------ DATASET RECORDS ------
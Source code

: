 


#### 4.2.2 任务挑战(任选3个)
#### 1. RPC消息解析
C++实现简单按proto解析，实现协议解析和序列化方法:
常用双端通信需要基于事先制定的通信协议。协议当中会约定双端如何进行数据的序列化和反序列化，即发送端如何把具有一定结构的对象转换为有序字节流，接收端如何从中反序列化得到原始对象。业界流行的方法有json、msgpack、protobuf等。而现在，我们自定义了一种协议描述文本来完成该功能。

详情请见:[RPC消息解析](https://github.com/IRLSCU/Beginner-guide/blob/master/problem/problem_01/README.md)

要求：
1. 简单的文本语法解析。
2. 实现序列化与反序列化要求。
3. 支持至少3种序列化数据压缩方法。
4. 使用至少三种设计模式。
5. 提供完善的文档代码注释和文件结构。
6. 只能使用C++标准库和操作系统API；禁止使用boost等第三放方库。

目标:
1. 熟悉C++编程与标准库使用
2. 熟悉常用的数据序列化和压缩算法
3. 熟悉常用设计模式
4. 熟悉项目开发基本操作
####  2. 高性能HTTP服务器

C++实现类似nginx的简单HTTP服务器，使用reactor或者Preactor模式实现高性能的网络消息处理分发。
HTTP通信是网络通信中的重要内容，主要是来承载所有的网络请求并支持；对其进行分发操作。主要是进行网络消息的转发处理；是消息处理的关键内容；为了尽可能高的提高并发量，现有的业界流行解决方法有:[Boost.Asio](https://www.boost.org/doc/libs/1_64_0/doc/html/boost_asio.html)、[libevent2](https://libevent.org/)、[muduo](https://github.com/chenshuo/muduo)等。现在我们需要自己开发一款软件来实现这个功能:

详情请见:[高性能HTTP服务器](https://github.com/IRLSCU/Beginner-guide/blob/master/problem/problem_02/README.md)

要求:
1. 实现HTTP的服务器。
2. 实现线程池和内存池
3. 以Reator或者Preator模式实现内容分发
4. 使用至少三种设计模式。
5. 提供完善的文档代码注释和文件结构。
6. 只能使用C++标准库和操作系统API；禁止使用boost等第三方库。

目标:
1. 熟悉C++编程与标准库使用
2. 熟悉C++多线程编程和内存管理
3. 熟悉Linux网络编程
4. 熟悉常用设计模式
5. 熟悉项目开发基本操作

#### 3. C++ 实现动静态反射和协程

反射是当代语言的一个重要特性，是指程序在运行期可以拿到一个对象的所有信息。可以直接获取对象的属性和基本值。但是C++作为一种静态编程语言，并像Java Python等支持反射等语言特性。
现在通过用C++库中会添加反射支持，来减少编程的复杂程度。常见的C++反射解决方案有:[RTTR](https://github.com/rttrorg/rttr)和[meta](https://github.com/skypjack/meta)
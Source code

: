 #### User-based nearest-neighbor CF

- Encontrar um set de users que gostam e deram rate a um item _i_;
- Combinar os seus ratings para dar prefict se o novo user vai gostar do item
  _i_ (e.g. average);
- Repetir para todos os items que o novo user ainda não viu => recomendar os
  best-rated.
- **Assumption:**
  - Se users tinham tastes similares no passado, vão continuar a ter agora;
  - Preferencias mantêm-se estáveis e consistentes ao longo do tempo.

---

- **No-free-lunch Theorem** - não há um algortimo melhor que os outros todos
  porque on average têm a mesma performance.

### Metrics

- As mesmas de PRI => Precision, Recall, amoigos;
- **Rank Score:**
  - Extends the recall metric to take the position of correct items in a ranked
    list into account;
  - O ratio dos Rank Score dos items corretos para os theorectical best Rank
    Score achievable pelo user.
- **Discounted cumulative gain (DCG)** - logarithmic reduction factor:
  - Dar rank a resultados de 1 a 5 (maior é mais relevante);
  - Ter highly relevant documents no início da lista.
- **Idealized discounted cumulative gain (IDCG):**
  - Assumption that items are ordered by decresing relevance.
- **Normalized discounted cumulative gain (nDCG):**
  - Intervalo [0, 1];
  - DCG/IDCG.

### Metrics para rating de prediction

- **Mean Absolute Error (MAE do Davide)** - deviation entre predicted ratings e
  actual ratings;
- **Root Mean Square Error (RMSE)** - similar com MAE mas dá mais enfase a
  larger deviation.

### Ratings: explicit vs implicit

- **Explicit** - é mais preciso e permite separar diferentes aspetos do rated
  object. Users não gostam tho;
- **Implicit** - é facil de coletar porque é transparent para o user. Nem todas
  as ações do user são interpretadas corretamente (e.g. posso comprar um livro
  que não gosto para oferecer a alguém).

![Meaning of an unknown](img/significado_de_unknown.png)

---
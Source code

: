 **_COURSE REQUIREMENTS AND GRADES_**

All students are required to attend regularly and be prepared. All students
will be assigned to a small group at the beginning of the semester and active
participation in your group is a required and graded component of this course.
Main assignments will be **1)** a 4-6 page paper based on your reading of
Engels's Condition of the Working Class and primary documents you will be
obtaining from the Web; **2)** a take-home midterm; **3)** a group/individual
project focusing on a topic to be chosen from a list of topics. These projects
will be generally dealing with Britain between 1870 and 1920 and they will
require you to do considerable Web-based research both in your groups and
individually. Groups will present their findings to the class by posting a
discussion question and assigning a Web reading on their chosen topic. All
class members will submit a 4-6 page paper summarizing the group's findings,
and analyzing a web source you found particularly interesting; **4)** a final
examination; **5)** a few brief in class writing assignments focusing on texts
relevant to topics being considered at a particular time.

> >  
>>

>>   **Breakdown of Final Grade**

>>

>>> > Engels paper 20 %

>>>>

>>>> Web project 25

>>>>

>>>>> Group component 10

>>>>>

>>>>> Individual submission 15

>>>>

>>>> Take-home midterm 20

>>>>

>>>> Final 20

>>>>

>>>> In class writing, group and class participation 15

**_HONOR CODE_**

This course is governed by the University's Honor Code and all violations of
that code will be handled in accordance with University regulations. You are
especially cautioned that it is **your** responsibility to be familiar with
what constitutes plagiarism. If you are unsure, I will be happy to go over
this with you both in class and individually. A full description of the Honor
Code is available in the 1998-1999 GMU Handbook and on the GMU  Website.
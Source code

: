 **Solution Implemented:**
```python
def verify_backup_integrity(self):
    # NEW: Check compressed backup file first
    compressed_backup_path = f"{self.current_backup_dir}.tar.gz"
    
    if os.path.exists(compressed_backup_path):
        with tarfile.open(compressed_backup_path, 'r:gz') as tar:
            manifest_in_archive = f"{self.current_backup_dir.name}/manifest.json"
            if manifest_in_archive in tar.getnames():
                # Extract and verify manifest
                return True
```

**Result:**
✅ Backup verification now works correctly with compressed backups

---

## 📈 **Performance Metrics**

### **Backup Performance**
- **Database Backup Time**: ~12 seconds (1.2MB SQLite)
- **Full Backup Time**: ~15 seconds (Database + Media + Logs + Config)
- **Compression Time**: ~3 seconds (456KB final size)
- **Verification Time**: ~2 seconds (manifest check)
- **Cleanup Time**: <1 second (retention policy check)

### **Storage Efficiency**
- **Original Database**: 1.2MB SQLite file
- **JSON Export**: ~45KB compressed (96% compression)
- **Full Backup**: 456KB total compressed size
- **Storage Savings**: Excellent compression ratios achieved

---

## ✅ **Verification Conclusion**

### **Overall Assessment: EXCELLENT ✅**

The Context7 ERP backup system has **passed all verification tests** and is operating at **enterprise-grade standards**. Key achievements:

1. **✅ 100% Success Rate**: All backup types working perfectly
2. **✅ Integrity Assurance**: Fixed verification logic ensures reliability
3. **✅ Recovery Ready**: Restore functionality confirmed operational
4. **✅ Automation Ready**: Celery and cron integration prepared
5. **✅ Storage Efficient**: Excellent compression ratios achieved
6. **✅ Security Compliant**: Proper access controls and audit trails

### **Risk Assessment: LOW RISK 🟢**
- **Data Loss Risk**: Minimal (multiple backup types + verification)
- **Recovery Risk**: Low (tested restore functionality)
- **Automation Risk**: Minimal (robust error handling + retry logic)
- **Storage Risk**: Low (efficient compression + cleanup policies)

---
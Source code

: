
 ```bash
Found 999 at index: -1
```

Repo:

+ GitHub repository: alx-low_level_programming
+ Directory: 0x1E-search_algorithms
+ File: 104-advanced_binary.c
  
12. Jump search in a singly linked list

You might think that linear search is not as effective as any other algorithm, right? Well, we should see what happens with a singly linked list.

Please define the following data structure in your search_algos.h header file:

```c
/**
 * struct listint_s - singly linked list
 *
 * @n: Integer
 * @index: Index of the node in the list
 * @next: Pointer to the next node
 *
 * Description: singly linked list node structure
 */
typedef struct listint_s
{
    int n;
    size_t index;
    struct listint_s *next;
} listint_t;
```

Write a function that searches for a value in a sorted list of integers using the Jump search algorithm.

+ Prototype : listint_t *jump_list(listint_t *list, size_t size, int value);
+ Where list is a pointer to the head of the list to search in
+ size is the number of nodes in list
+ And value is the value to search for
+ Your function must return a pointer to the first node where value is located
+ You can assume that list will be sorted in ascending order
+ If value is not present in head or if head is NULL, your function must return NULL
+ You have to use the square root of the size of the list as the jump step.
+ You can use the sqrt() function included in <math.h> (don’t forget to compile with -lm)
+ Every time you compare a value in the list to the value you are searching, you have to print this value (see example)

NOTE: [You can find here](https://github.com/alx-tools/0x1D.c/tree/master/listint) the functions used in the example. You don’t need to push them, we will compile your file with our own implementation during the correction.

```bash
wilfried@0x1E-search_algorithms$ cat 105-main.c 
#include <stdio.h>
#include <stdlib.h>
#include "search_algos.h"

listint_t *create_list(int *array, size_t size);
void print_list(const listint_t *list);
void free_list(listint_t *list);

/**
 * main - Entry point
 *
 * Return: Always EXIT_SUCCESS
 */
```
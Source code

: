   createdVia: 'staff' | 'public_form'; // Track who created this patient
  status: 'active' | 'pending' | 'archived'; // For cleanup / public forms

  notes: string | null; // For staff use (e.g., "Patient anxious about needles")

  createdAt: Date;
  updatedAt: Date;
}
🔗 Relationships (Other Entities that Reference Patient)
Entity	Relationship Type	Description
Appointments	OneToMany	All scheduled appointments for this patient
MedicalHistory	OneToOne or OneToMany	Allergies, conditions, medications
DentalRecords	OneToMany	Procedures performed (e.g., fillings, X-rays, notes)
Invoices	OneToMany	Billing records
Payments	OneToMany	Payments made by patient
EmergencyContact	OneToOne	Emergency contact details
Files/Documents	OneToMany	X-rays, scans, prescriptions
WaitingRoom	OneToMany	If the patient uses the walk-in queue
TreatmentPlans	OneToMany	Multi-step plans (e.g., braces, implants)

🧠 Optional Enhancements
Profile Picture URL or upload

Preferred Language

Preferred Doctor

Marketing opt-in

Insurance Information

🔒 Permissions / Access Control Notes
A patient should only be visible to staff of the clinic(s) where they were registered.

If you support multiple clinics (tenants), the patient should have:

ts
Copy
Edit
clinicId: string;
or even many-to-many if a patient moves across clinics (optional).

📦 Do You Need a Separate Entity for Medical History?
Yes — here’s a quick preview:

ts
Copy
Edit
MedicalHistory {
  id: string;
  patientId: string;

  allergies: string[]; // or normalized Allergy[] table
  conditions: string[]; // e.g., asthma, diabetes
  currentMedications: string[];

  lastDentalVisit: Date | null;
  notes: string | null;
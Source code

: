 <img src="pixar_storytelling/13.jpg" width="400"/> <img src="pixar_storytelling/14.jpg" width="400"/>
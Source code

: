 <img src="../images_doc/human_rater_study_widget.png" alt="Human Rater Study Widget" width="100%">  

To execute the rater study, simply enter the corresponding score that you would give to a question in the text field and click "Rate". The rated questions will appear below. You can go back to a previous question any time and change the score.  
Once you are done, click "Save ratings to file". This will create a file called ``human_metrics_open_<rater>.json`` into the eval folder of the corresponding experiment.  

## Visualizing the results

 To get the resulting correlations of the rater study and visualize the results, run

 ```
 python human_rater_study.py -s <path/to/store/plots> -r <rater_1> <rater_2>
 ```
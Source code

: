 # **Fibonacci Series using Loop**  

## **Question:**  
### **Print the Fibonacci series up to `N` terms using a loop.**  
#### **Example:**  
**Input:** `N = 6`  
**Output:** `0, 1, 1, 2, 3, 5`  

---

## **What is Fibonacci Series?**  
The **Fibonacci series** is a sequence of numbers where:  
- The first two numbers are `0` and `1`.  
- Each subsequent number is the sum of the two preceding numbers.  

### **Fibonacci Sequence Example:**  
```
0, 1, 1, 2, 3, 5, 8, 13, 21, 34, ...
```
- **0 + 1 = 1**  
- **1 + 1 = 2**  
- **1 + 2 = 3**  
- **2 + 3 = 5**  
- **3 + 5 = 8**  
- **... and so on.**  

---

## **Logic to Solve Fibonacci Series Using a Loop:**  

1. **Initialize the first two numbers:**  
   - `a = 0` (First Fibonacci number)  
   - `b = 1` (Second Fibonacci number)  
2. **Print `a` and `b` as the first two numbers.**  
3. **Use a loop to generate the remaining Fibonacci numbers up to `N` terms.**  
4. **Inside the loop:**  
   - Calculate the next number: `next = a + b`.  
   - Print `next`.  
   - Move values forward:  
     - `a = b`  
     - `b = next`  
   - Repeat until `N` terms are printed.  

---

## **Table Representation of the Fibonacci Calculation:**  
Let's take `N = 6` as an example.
------
• **THE TASK**
Copy each line above that contains the word "based".

• **RESULT OF THIS EXERCISE**
: #### User-based nearest-neighbor CF
Main assignments will be **1)** a 4-6 page paper based on your reading of
require you to do considerable Web-based research both in your groups and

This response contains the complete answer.